The DBI_RS_Loader process is a set of instructions that allows for data to be loaded into Redshift without any coding.  The basic functions in a standard load includes the following:

Table Rules

This table maintains the rules for all table loads into Redshift (and the datalake if desired).  Once a rule is defined, on the event that a file is place into the DBI_RS_Inbox, a process is exected to load the data into Redshift.  The following defines the attributes in the metadata table.

  • Activate_Flag (Y/N) – determines if the job should be actively evaluated for execution.
  • DB – The Redshift DB where the data will be processed.
  • Schema – This is the Redshift schema and/or datalake path for where the data will be loaded.
  • Table_File_Name – This is the primary key for this table.  Once a file arrives for processing, the prefix of the filename is used to look up a rule against this attribute.  If found, the details in this record are the parameters for the Redshift processing.
  • Alt_Table_Name – This is an optional field that can be used to redirect the data to load a different table name than defined in the field ‘Table_File_Name’.
  • Delim – An octal value representing the character used in the file for the delimiter.  Some common values are as follows:
    • 011 – tab
    • 054 – comma 
    • 174 – pipe 
    • 325 – non-printable character seldomly used, but significantly used by DBI
  • RS_Trunc_Begin – Truncate the table at the start of the process.  This is actually implemented as a ‘delete’ in the process which allows for the process to manage the DB changes as a transaction.  Therefore, if an error occurs in the specific DB update process, the ‘delete’ process can be rolled back.
  • RS_Trunc_End – Truncate the table at the end of the process.  This is used primariy for cleaning up Redshift if you storing the data only in a defined datalake
  • Insert_Upsert – This option allows for the process to dynamically generate the SQL logic for either an ‘insert’, or the combination of a ‘delete’/’insert’ to the target table.  If using the ‘upsert’ option, the ‘delete’/’insert’ SQL logic generated required that a primary key be defined on the table.  Not that the primary key is enforced by Redshift, but rather that this process will use the defined primary key in the SQL logic.  Multiple attributes defined in the primary key will be concatenated together.
  • Datalake_Source_Flag – If the data reside ONLY on the S3 Datalake, this flag should be set to ‘Y’ to allow the data to be updated using the S3 data as the source.
  • Datalake_S3_Bucket – If a value exists in this field, logic is initiated to unload the data to S3 for integrating into Spectrum and Athena.
  • Datalake_Path – This allows for the data to be unloaded to a specified S3 bucket location.  If no path is defined, the ‘Schema’ name with the appended string ‘_dl’ is automatically configured (ie.

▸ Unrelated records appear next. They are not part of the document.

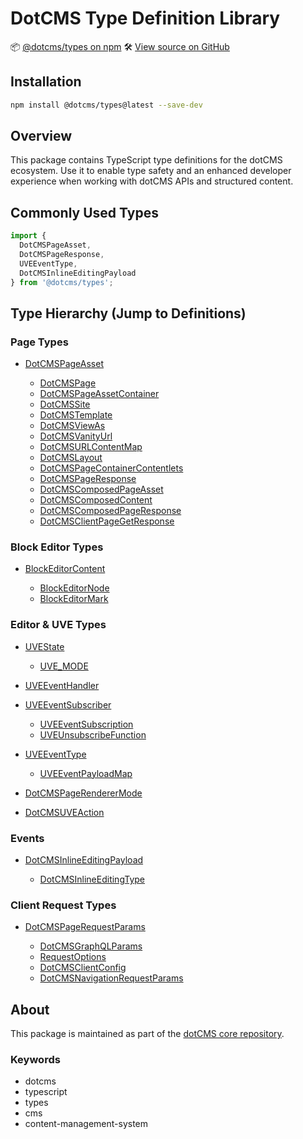 # DotCMS Type Definition Library

📦 [@dotcms/types on npm](https://www.npmjs.com/package/@dotcms/types)
🛠️ [View source on GitHub](https://github.com/dotCMS/core/tree/main/core-web/libs/sdk/types)

## Installation

```bash
npm install @dotcms/types@latest --save-dev
```

## Overview

This package contains TypeScript type definitions for the dotCMS ecosystem. Use it to enable type safety and an enhanced developer experience when working with dotCMS APIs and structured content.

## Commonly Used Types

```ts
import {
  DotCMSPageAsset,
  DotCMSPageResponse,
  UVEEventType,
  DotCMSInlineEditingPayload
} from '@dotcms/types';
```

## Type Hierarchy (Jump to Definitions)

### Page Types

* [DotCMSPageAsset](https://github.com/dotCMS/core/blob/main/core-web/libs/sdk/types/src/lib/page/public.ts#L18)

  * [DotCMSPage](https://github.com/dotCMS/core/blob/main/core-web/libs/sdk/types/src/lib/page/public.ts#L515)
  * [DotCMSPageAssetContainer](https://github.com/dotCMS/core/blob/main/core-web/libs/sdk/types/src/lib/page/public.ts#L138)
  * [DotCMSSite](https://github.com/dotCMS/core/blob/main/core-web/libs/sdk/types/src/lib/page/public.ts#L733)
  * [DotCMSTemplate](https://github.com/dotCMS/core/blob/main/core-web/libs/sdk/types/src/lib/page/public.ts#L432)
  * [DotCMSViewAs](https://github.com/dotCMS/core/blob/main/core-web/libs/sdk/types/src/lib/page/public.ts#L598)
  * [DotCMSVanityUrl](https://github.com/dotCMS/core/blob/main/core-web/libs/sdk/types/src/lib/page/public.ts#L80)
  * [DotCMSURLContentMap](https://github.com/dotCMS/core/blob/main/core-web/libs/sdk/types/src/lib/page/public.ts#L41)
  * [DotCMSLayout](https://github.com/dotCMS/core/blob/main/core-web/libs/sdk/types/src/lib/page/public.ts#L622)
  * [DotCMSPageContainerContentlets](https://github.com/dotCMS/core/blob/main/core-web/libs/sdk/types/src/lib/page/public.ts#L1139)
  * [DotCMSPageResponse](https://github.com/dotCMS/core/blob/main/core-web/libs/sdk/types/src/lib/page/public.ts#L1175)
  * [DotCMSComposedPageAsset](https://github.com/dotCMS/core/blob/main/core-web/libs/sdk/types/src/lib/page/public.ts#L1189)
  * [DotCMSComposedContent](https://github.com/dotCMS/core/blob/main/core-web/libs/sdk/types/src/lib/page/public.ts#L1195)
  * [DotCMSComposedPageResponse](https://github.com/dotCMS/core/blob/main/core-web/libs/sdk/types/src/lib/page/public.ts#L1199)
  * [DotCMSClientPageGetResponse](https://github.com/dotCMS/core/blob/main/core-web/libs/sdk/types/src/lib/page/public.ts#L1208)

### Block Editor Types

* [BlockEditorContent](https://github.com/dotCMS/core/blob/main/core-web/libs/sdk/types/src/lib/components/block-editor-renderer/public.ts#L38)

  * [BlockEditorNode](https://github.com/dotCMS/core/blob/main/core-web/libs/sdk/types/src/lib/components/block-editor-renderer/public.ts#L18)
  * [BlockEditorMark](https://github.com/dotCMS/core/blob/main/core-web/libs/sdk/types/src/lib/components/block-editor-renderer/public.ts#L7)

### Editor & UVE Types

* [UVEState](https://github.com/dotCMS/core/blob/main/core-web/libs/sdk/types/src/lib/editor/public.ts#L30)

  * [UVE\_MODE](https://github.com/dotCMS/core/blob/main/core-web/libs/sdk/types/src/lib/editor/public.ts#L55)
* [UVEEventHandler](https://github.com/dotCMS/core/blob/main/core-web/libs/sdk/types/src/lib/editor/public.ts#L67)
* [UVEEventSubscriber](https://github.com/dotCMS/core/blob/main/core-web/libs/sdk/types/src/lib/editor/public.ts#L90)

  * [UVEEventSubscription](https://github.com/dotCMS/core/blob/main/core-web/libs/sdk/types/src/lib/editor/public.ts#L81)
  * [UVEUnsubscribeFunction](https://github.com/dotCMS/core/blob/main/core-web/libs/sdk/types/src/lib/editor/public.ts#L73)
* [UVEEventType](https://github.com/dotCMS/core/blob/main/core-web/libs/sdk/types/src/lib/editor/public.ts#L169)

  * [UVEEventPayloadMap](https://github.com/dotCMS/core/blob/main/core-web/libs/sdk/types/src/lib/editor/public.ts#L199)
* [DotCMSPageRendererMode](https://github.com/dotCMS/core/blob/main/core-web/libs/sdk/types/src/lib/editor/public.ts#L44)
* [DotCMSUVEAction](https://github.com/dotCMS/core/blob/main/core-web/libs/sdk/types/src/lib/editor/public.ts#L98)

### Events

* [DotCMSInlineEditingPayload](https://github.com/dotCMS/core/blob/main/core-web/libs/sdk/types/src/lib/events/public.ts#L13)

  * [DotCMSInlineEditingType](https://github.com/dotCMS/core/blob/main/core-web/libs/sdk/types/src/lib/events/public.ts#L1)

### Client Request Types

* [DotCMSPageRequestParams](https://github.com/dotCMS/core/blob/main/core-web/libs/sdk/types/src/lib/client/public.ts#L35)

  * [DotCMSGraphQLParams](https://github.com/dotCMS/core/blob/main/core-web/libs/sdk/types/src/lib/client/public.ts#L7)
  * [RequestOptions](https://github.com/dotCMS/core/blob/main/core-web/libs/sdk/types/src/lib/client/public.ts#L84)
  * [DotCMSClientConfig](https://github.com/dotCMS/core/blob/main/core-web/libs/sdk/types/src/lib/client/public.ts#L89)
  * [DotCMSNavigationRequestParams](https://github.com/dotCMS/core/blob/main/core-web/libs/sdk/types/src/lib/client/public.ts#L119)

## About

This package is maintained as part of the [dotCMS core repository](https://github.com/dotCMS/core).

### Keywords

* dotcms
* typescript
* types
* cms 
* content-management-system
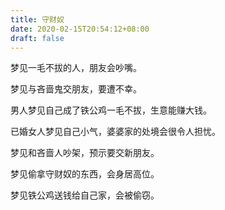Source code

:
 ```yaml
---
title: 守财奴
date: 2020-02-15T20:54:12+08:00
draft: false
---
```


梦见一毛不拔的人，朋友会吵嘴。<br>


梦见与吝啬鬼交朋友，要遭不幸。<br>


男人梦见自己成了铁公鸡一毛不拔，生意能赚大钱。<br>


已婚女人梦见自己小气，婆婆家的处境会很令人担忧。<br>


梦见和吝啬人吵架，预示要交新朋友。<br>


梦见偷拿守财奴的东西，会身居高位。<br>


梦见铁公鸡送钱给自己家，会被偷窃。<br>
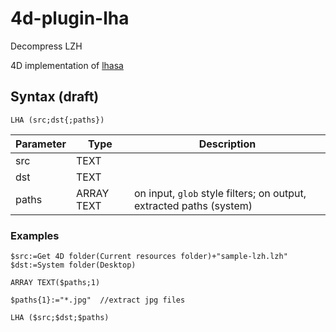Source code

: # 4d-plugin-lha
Decompress LZH

4D implementation of [lhasa](https://github.com/fragglet/lhasa)

## Syntax (draft)

```
LHA (src;dst{;paths})
```

Parameter|Type|Description
------------|------------|----
src|TEXT|
dst|TEXT|
paths|ARRAY TEXT|on input, ``glob`` style filters; on output, extracted paths (system)

### Examples

```
$src:=Get 4D folder(Current resources folder)+"sample-lzh.lzh"
$dst:=System folder(Desktop)

ARRAY TEXT($paths;1)

$paths{1}:="*.jpg"  //extract jpg files

LHA ($src;$dst;$paths)
```
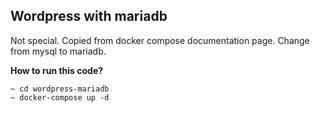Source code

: ## Wordpress with mariadb

Not special. 
Copied from docker compose documentation page.
Change from mysql to mariadb.

**How to run this code?**
```
~ cd wordpress-mariadb
~ docker-compose up -d
```


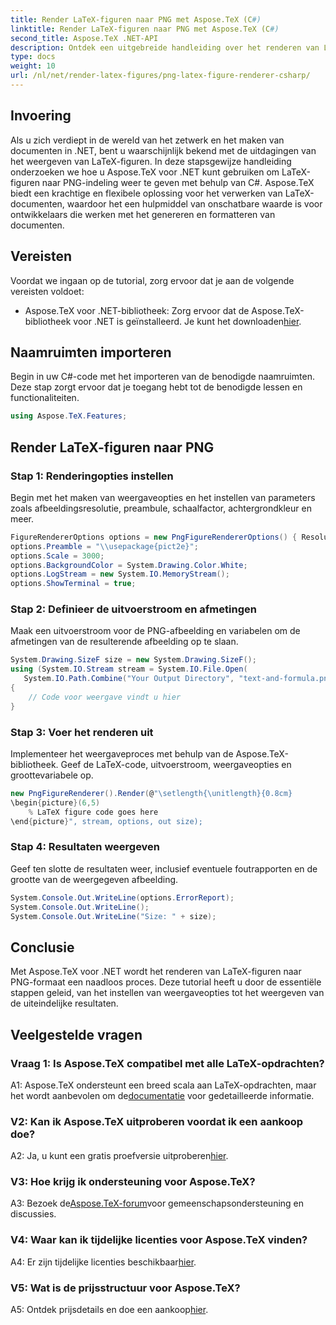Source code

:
 ```yaml
---
title: Render LaTeX-figuren naar PNG met Aspose.TeX (C#)
linktitle: Render LaTeX-figuren naar PNG met Aspose.TeX (C#)
second_title: Aspose.TeX .NET-API
description: Ontdek een uitgebreide handleiding over het renderen van LaTeX-figuren naar PNG met behulp van Aspose.TeX in C#. Leer stap voor stap met codevoorbeelden.
type: docs
weight: 10
url: /nl/net/render-latex-figures/png-latex-figure-renderer-csharp/
---
```

## Invoering

Als u zich verdiept in de wereld van het zetwerk en het maken van documenten in .NET, bent u waarschijnlijk bekend met de uitdagingen van het weergeven van LaTeX-figuren. In deze stapsgewijze handleiding onderzoeken we hoe u Aspose.TeX voor .NET kunt gebruiken om LaTeX-figuren naar PNG-indeling weer te geven met behulp van C#. Aspose.TeX biedt een krachtige en flexibele oplossing voor het verwerken van LaTeX-documenten, waardoor het een hulpmiddel van onschatbare waarde is voor ontwikkelaars die werken met het genereren en formatteren van documenten.

## Vereisten

Voordat we ingaan op de tutorial, zorg ervoor dat je aan de volgende vereisten voldoet:

-  Aspose.TeX voor .NET-bibliotheek: Zorg ervoor dat de Aspose.TeX-bibliotheek voor .NET is geïnstalleerd. Je kunt het downloaden[hier](https://releases.aspose.com/tex/net/).

## Naamruimten importeren

Begin in uw C#-code met het importeren van de benodigde naamruimten. Deze stap zorgt ervoor dat je toegang hebt tot de benodigde lessen en functionaliteiten.

```csharp
using Aspose.TeX.Features;
```

## Render LaTeX-figuren naar PNG

### Stap 1: Renderingopties instellen

Begin met het maken van weergaveopties en het instellen van parameters zoals afbeeldingsresolutie, preambule, schaalfactor, achtergrondkleur en meer.

```csharp
FigureRendererOptions options = new PngFigureRendererOptions() { Resolution = 150 };
options.Preamble = "\\usepackage{pict2e}";
options.Scale = 3000;
options.BackgroundColor = System.Drawing.Color.White;
options.LogStream = new System.IO.MemoryStream();
options.ShowTerminal = true;
```

### Stap 2: Definieer de uitvoerstroom en afmetingen

Maak een uitvoerstroom voor de PNG-afbeelding en variabelen om de afmetingen van de resulterende afbeelding op te slaan.

```csharp
System.Drawing.SizeF size = new System.Drawing.SizeF();
using (System.IO.Stream stream = System.IO.File.Open(
   System.IO.Path.Combine("Your Output Directory", "text-and-formula.png"), System.IO.FileMode.Create))
{
    // Code voor weergave vindt u hier
}
```

### Stap 3: Voer het renderen uit

Implementeer het weergaveproces met behulp van de Aspose.TeX-bibliotheek. Geef de LaTeX-code, uitvoerstroom, weergaveopties en groottevariabele op.

```csharp
new PngFigureRenderer().Render(@"\setlength{\unitlength}{0.8cm}
\begin{picture}(6,5)
    % LaTeX figure code goes here
\end{picture}", stream, options, out size);
```

### Stap 4: Resultaten weergeven

Geef ten slotte de resultaten weer, inclusief eventuele foutrapporten en de grootte van de weergegeven afbeelding.

```csharp
System.Console.Out.WriteLine(options.ErrorReport);
System.Console.Out.WriteLine();
System.Console.Out.WriteLine("Size: " + size);
```

## Conclusie

Met Aspose.TeX voor .NET wordt het renderen van LaTeX-figuren naar PNG-formaat een naadloos proces. Deze tutorial heeft u door de essentiële stappen geleid, van het instellen van weergaveopties tot het weergeven van de uiteindelijke resultaten.

## Veelgestelde vragen

### Vraag 1: Is Aspose.TeX compatibel met alle LaTeX-opdrachten?

 A1: Aspose.TeX ondersteunt een breed scala aan LaTeX-opdrachten, maar het wordt aanbevolen om de[documentatie](https://reference.aspose.com/tex/net/) voor gedetailleerde informatie.

### V2: Kan ik Aspose.TeX uitproberen voordat ik een aankoop doe?

 A2: Ja, u kunt een gratis proefversie uitproberen[hier](https://releases.aspose.com/).

### V3: Hoe krijg ik ondersteuning voor Aspose.TeX?

 A3: Bezoek de[Aspose.TeX-forum](https://forum.aspose.com/c/tex/47)voor gemeenschapsondersteuning en discussies.

### V4: Waar kan ik tijdelijke licenties voor Aspose.TeX vinden?

 A4: Er zijn tijdelijke licenties beschikbaar[hier](https://purchase.aspose.com/temporary-license/).

### V5: Wat is de prijsstructuur voor Aspose.TeX?

A5: Ontdek prijsdetails en doe een aankoop[hier](https://purchase.aspose.com/buy).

DW_DL)
  • Datalake_Table_PK – This is a required field if the combonation of the fields ‘Insert_Upsert’ is set to ‘upsert’ and ‘Datalake_Source_Flag’ is set to ‘Y’.  This allows for the data from the Datalake to be incrementally updated from the new dataset being processed.
  • Datalake_Partition – For performance reasons, adding a partition field to the data will allow for optimized performance.  For more details, reference this document Creating external tables for Amazon Redshift Spectrum
  • Clean_Data (Y/N/1/2/3) – This option allows files to be preprocessed in order to clean up the data if dirty.  This utility allows data to be loaded with less lead time, but for large file, the additional time to process could be significant.  The options are defined as follows:
    • Removes Embedded NULLS
    • Removes in Row Carriage Returns (fixing orphan rows)
    • Delimiter Replacement (Redshift only allows 1 char delimiters)
  • Delim_From – This field paired with the ‘Delim_To’ field allows for the delimiter in the file to be changed to the delimiter defined in the ‘Delim_To’ field.  The primary use case for this allows for a multi-character delimiter to be changed to a single character delimiter which is a requirement for loading Redshift.
  • Delim_To – This is the value that the delimiter will be changed to, used in conjuntion with the field ‘Delim_From’.
  • Copy_Commands – This field allows custom Redshift Copy commands 
  • Grouping_Name – This is a metadata field that can be used for reporting purposes.  This value is also carried forward in the ‘System_Log’ table.
  • Email_Notify – allows for an email update to be sent to 1 or more email addresses when this rule is used to update a table.  An email is sent on success or failure.
  • Alt_Load_Cluster_String – This option allows you to load data to an Alternate cluster (Full or Incremental)
  • Alt_Load_Data_Driver – tbd
  • Alt_Load_Num_Days_Back – tbd 
  • Owner – This is a metadata field which describes the name of the owner of this table.
  • Description – This is a metadata field which describes details of the table, it’s uses, and any other important details.

Dynamic Exit Calls

For custom logic at the time a file is being processed, exit calls are allowed at the start or at the end of the process.  Exit calls run on the AWS EC2 instance, but the code is sourced from the AWS S3 location S3:/<bucket_name>/DBI_RS_Inbox/DBI_RS_Loader/sh_scripts/ directory.  The filename for the logic must be configured as follows to ensure that the logic can be found dynamically.  Once you place a file that complies to the path location and filename, the process will dynamically execute this script as part of the load process.  The <Table_File_Name> below should be aligned with the same attribute used in the table rules.

Shell scripts

  • <Table_File_Name>.pre.sh
  • <Table_File_Name>.post.sh

 SQL

  • <Table_File_Name>.pre.sql
  • <Table_File_Name>.intermediate.sql
  • <Table_File_Name>.post.sql

Audit SQL

This occur directly before the primary table is update.  This feature allows you to execute query in order to determine if the process should stop before continuing.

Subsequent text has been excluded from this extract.